Przed rozpoczęciem ostatniej serii gier na pierwszym miejscu znajdowała się Rumunia, a za nią znajdowały się kolejno Belgia, Słowacja i Ukraina. Było to efektem bezpośrednich wyników oraz bilansów bramkowych każdego z zespołów. Każdy z nich zachowywał jednak szansę na awans.
Media spekulowały, czy nie dojdzie do "ustawienia" wyniku. W pierwszej połowie zobaczyliśmy jednak, że obie drużyny chcą wygrać, bo tworzyły sporo sytuacji. Do przerwy na tablicy wyników widniało 1:1. W drugim spotkaniu pierwsze 45 minut nie przyniosło goli, a więc poza strefą dającą awans znajdowała się tylko Ukraina.
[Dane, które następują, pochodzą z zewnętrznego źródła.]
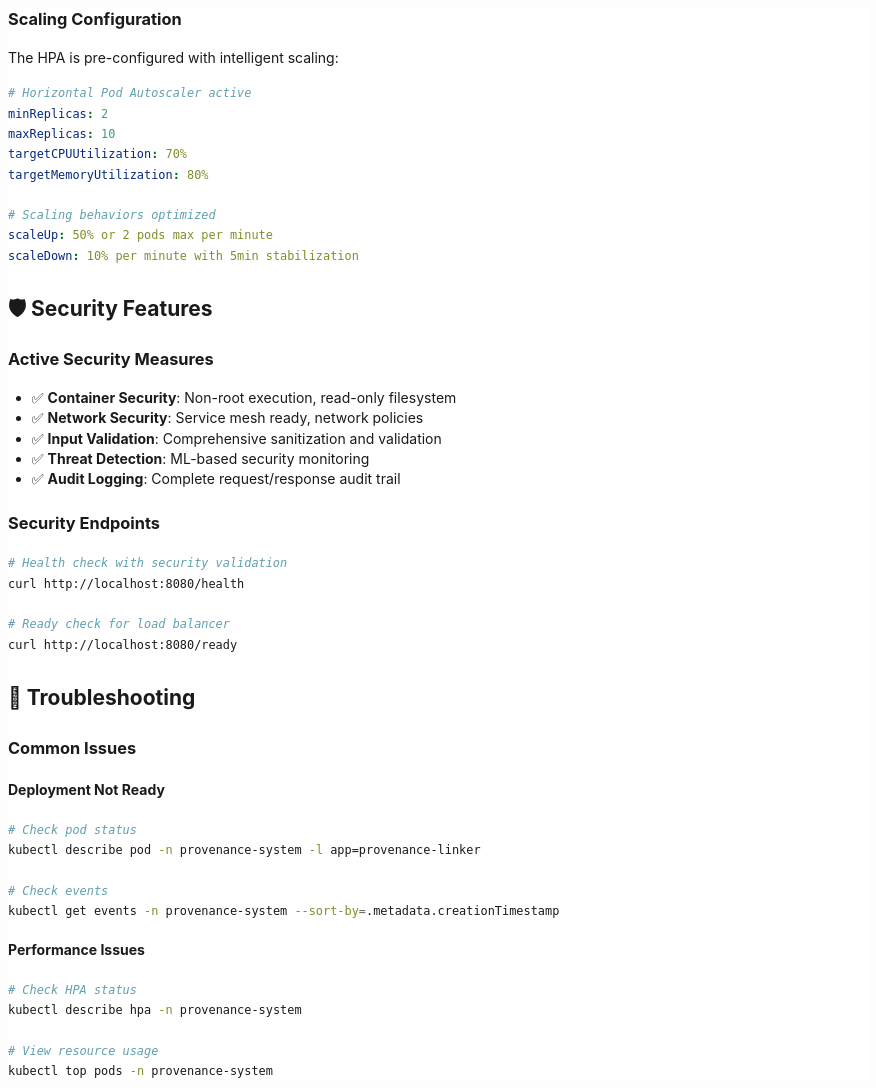 ### Scaling Configuration
The HPA is pre-configured with intelligent scaling:

```yaml
# Horizontal Pod Autoscaler active
minReplicas: 2
maxReplicas: 10
targetCPUUtilization: 70%
targetMemoryUtilization: 80%

# Scaling behaviors optimized
scaleUp: 50% or 2 pods max per minute
scaleDown: 10% per minute with 5min stabilization
```

## 🛡️ Security Features

### Active Security Measures
- ✅ **Container Security**: Non-root execution, read-only filesystem
- ✅ **Network Security**: Service mesh ready, network policies
- ✅ **Input Validation**: Comprehensive sanitization and validation  
- ✅ **Threat Detection**: ML-based security monitoring
- ✅ **Audit Logging**: Complete request/response audit trail

### Security Endpoints
```bash
# Health check with security validation
curl http://localhost:8080/health

# Ready check for load balancer
curl http://localhost:8080/ready
```

## 🚨 Troubleshooting

### Common Issues

#### Deployment Not Ready
```bash
# Check pod status
kubectl describe pod -n provenance-system -l app=provenance-linker

# Check events
kubectl get events -n provenance-system --sort-by=.metadata.creationTimestamp
```

#### Performance Issues
```bash
# Check HPA status
kubectl describe hpa -n provenance-system

# View resource usage
kubectl top pods -n provenance-system
```
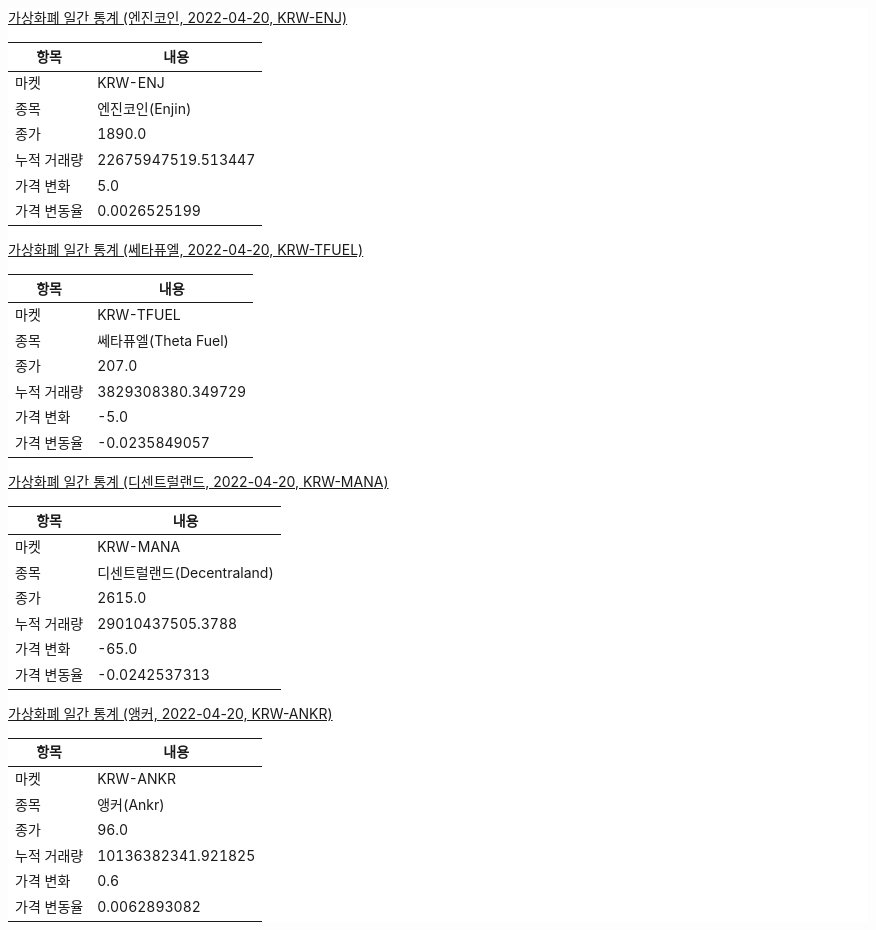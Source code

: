 
[가상화폐 일간 통계 (엔진코인, 2022-04-20, KRW-ENJ)](KRW-ENJ-daily-candle-10days.html)

|항목|내용|
|--|--|
|마켓|KRW-ENJ|
|종목|엔진코인(Enjin)|
|종가|1890.0|
|누적 거래량|22675947519.513447|
|가격 변화|5.0|
|가격 변동율|0.0026525199|


[가상화폐 일간 통계 (쎄타퓨엘, 2022-04-20, KRW-TFUEL)](KRW-TFUEL-daily-candle-10days.html)

|항목|내용|
|--|--|
|마켓|KRW-TFUEL|
|종목|쎄타퓨엘(Theta Fuel)|
|종가|207.0|
|누적 거래량|3829308380.349729|
|가격 변화|-5.0|
|가격 변동율|-0.0235849057|


[가상화폐 일간 통계 (디센트럴랜드, 2022-04-20, KRW-MANA)](KRW-MANA-daily-candle-10days.html)

|항목|내용|
|--|--|
|마켓|KRW-MANA|
|종목|디센트럴랜드(Decentraland)|
|종가|2615.0|
|누적 거래량|29010437505.3788|
|가격 변화|-65.0|
|가격 변동율|-0.0242537313|


[가상화폐 일간 통계 (앵커, 2022-04-20, KRW-ANKR)](KRW-ANKR-daily-candle-10days.html)

|항목|내용|
|--|--|
|마켓|KRW-ANKR|
|종목|앵커(Ankr)|
|종가|96.0|
|누적 거래량|10136382341.921825|
|가격 변화|0.6|
|가격 변동율|0.0062893082|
W drugich częściach meczów również działo się niewiele. Słowacy i Rumuni nie forsowali tempa, a trenerzy dali odpocząć najważniejszym zawodnikom. Z kolei w drugim meczu oba zespoły tworzyły swoje okazje, ale kompletnie nie potrafiły ich wykorzystać. Finalnie w obu meczach zobaczyliśmy podział punktów i sytuacja w tabeli się nie zmieniła. Grupę sensacyjnie wygrała Rumunia, drugie miejsce zajęła Belgia, trzecie Słowacja, a ostatnie Ukraina. Tylko zespół z czwartej lokaty nie wywalczył awansu do 1/8 finału.